• [WHAT THIS TASK INVOLVES] Images are to be excluded from the copy, and the records below reproduced word for word.

Source texts of formatted documents

_ _ _

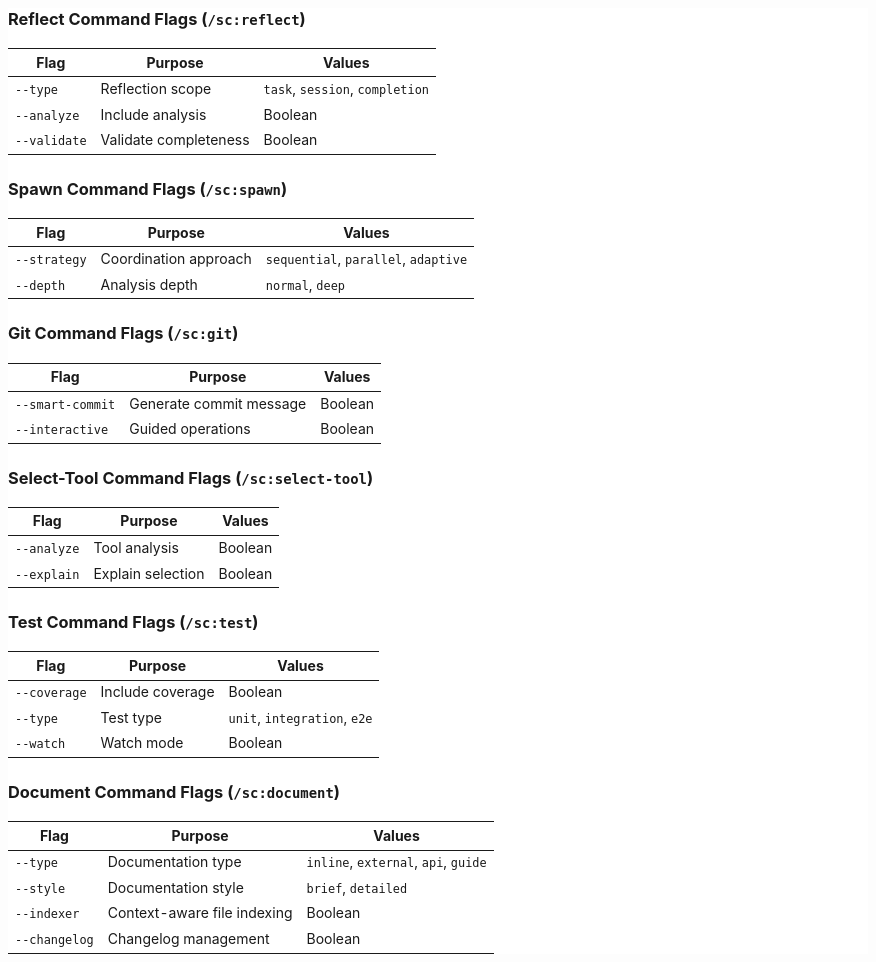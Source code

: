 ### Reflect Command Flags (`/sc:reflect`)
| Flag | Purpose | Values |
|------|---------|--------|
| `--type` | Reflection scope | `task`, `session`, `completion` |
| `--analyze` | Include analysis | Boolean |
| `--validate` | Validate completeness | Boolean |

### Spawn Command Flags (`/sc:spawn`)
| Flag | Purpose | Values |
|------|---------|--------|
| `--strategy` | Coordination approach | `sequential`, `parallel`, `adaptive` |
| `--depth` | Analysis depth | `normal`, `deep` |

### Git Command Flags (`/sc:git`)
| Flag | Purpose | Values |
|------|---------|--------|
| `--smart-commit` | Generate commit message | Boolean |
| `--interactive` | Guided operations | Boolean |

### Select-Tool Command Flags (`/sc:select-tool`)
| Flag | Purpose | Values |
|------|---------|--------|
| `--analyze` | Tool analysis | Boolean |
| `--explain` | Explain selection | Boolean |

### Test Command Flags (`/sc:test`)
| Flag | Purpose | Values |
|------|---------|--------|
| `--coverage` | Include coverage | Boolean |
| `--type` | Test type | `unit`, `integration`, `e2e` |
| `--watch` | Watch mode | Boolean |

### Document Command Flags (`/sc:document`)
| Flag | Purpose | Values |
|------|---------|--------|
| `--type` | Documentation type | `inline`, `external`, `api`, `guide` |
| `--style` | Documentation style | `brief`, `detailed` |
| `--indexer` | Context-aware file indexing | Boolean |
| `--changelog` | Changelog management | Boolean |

_ _ _

• [EXPECTED ANSWER]
Source code

: ### Reflect Command Flags (`/sc:reflect`)
| Flag | Purpose | Values |
|------|---------|--------|
| `--type` | Reflection scope | `task`, `session`, `completion` |
| `--analyze` | Include analysis | Boolean |
| `--validate` | Validate completeness | Boolean |

### Spawn Command Flags (`/sc:spawn`)
| Flag | Purpose | Values |
|------|---------|--------|
| `--strategy` | Coordination approach | `sequential`, `parallel`, `adaptive` |
| `--depth` | Analysis depth | `normal`, `deep` |

### Git Command Flags (`/sc:git`)
| Flag | Purpose | Values |
|------|---------|--------|
| `--smart-commit` | Generate commit message | Boolean |
| `--interactive` | Guided operations | Boolean |

### Select-Tool Command Flags (`/sc:select-tool`)
| Flag | Purpose | Values |
|------|---------|--------|
| `--analyze` | Tool analysis | Boolean |
| `--explain` | Explain selection | Boolean |

### Test Command Flags (`/sc:test`)
| Flag | Purpose | Values |
|------|---------|--------|
| `--coverage` | Include coverage | Boolean |
| `--type` | Test type | `unit`, `integration`, `e2e` |
| `--watch` | Watch mode | Boolean |

### Document Command Flags (`/sc:document`)
| Flag | Purpose | Values |
|------|---------|--------|
| `--type` | Documentation type | `inline`, `external`, `api`, `guide` |
| `--style` | Documentation style | `brief`, `detailed` |
| `--indexer` | Context-aware file indexing | Boolean |
| `--changelog` | Changelog management | Boolean |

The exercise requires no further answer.